It has not been overwhelmingly taken off because it is not for the faint of heart. Reasons:

  • Ransom Note Effect – all these objects pulled from different sources and developed by different units will look like a ransom note not looking the same.
  • Maintaining the licenses on all elements can be problematic.

4. Why do we care about SCORM
Well, not everyone may care about SCORM. Not all data needs SCORM compliancy and it has become a standard and so people not knowing better demand that it be in an RFP.

You don’t need SCORM if you are

  • creating something for use in your LMS
  • Presenting material and you don’t want to track it, then its not needed just post it on a webpage or a blog.
  • only to be used once

You DO want to use SCORM if you want to:

  • Track learner success
  • Buying content and an LMS from different vendors
  • Create a library of reusable objects

Campus Technology – Day 3 – Part 3

For the third session of the day, it is Building a Foundation for Integrating Rich Media on a Web 2.0 Campus presented by a panel of Adam Smeets, John Drevs, and Bruce Monte.

This is a great plus, they have added a work site that we can view as the presentation proceeds.

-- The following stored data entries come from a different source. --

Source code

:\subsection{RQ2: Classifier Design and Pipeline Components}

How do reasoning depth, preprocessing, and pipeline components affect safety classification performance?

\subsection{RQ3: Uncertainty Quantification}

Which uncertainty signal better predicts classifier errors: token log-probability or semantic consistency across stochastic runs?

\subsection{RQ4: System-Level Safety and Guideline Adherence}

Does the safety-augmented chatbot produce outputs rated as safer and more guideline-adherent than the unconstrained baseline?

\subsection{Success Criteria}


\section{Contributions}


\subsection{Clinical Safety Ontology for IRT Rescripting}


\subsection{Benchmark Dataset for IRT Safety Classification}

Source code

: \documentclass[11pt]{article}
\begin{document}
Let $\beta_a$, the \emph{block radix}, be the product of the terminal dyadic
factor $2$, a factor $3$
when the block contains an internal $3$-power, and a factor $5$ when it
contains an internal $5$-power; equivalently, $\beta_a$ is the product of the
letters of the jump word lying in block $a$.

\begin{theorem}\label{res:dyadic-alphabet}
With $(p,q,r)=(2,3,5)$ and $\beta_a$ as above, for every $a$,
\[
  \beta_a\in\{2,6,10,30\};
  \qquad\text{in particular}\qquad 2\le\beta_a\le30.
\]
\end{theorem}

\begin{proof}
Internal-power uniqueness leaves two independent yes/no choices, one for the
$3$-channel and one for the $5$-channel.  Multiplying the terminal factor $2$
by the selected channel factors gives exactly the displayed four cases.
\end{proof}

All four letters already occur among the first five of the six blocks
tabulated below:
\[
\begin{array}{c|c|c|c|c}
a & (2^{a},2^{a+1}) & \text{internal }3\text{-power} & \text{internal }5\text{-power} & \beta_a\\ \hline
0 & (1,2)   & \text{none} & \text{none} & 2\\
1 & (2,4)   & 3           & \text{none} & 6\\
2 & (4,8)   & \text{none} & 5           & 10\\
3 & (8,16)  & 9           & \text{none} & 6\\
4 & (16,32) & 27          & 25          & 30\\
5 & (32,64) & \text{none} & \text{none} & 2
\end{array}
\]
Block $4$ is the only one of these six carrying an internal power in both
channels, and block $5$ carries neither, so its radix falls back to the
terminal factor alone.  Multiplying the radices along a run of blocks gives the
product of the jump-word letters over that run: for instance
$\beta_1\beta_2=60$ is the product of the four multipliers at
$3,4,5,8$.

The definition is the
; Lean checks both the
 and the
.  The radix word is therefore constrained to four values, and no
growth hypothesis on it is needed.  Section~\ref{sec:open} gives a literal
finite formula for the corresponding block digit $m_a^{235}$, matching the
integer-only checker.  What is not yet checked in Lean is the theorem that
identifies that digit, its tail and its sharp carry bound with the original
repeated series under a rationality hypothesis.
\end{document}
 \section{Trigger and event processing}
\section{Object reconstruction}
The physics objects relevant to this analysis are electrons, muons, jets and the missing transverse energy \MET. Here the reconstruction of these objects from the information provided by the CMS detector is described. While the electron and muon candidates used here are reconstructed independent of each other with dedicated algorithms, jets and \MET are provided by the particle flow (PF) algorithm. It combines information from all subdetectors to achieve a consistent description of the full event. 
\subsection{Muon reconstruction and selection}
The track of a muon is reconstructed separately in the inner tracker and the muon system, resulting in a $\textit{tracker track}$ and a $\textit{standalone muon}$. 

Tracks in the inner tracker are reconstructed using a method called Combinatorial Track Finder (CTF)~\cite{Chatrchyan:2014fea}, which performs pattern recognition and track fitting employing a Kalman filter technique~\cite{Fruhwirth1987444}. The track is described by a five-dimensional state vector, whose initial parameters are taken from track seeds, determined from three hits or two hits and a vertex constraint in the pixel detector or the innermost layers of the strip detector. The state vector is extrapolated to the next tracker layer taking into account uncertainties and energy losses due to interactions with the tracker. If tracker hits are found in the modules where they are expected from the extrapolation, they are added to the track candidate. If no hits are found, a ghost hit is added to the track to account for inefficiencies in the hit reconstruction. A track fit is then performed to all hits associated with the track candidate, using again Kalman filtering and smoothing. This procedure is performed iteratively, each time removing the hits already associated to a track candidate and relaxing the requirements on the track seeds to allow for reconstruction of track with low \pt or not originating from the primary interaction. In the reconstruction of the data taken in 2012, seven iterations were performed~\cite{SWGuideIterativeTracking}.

The three gentlemen represent Loyola University in Chicago, a private Catholic university. This is the 2nd Catholic private school I have seen presenting. What is it with Catholic schools being innovative?

The goal of the session is to present an overview of how they integrated digital content onto the site. The problems they were seeking to resolve was the need to

  • communicate effectively and efficiently
  • support a community that already embraces Web 2.0 technologies

Web 2.o helps Loyala through marketing by providing a means to tell an authentic story. Showed a picture of a student attending an alternate break immersion to help the poor – she kept a blog to highlight what she did. This blog was distributed so we can show the public what Loyala means by championing Social Justice.

In a teaching environment professors incorporated rich media into the classroom. This allows the teacher to engage students in a medium where they are comfortable.

From an administrative perspective it provides a means of opening dialog

Tools they used meet their needs include:

  • Video
  • Blogs
  • Podcasts
  • Wikis
  • and integrated currently available resources
    • iTunesU
    • Blackboard
    • PeopleSoft
    • Serena collage
    • Facebook
    • Proprietary Resources

Loyala already had Twitter and Facebook sites, blogs and wanted to bring them all together. The result is igNation an aggregator of all these data sources.

image

This is an interesting approach in that they are attempting to meet three distinct goals. They pulled together various administrative functions to ensure that they have obtained buy in and that they have all issues, such as copyright and privacy, covered.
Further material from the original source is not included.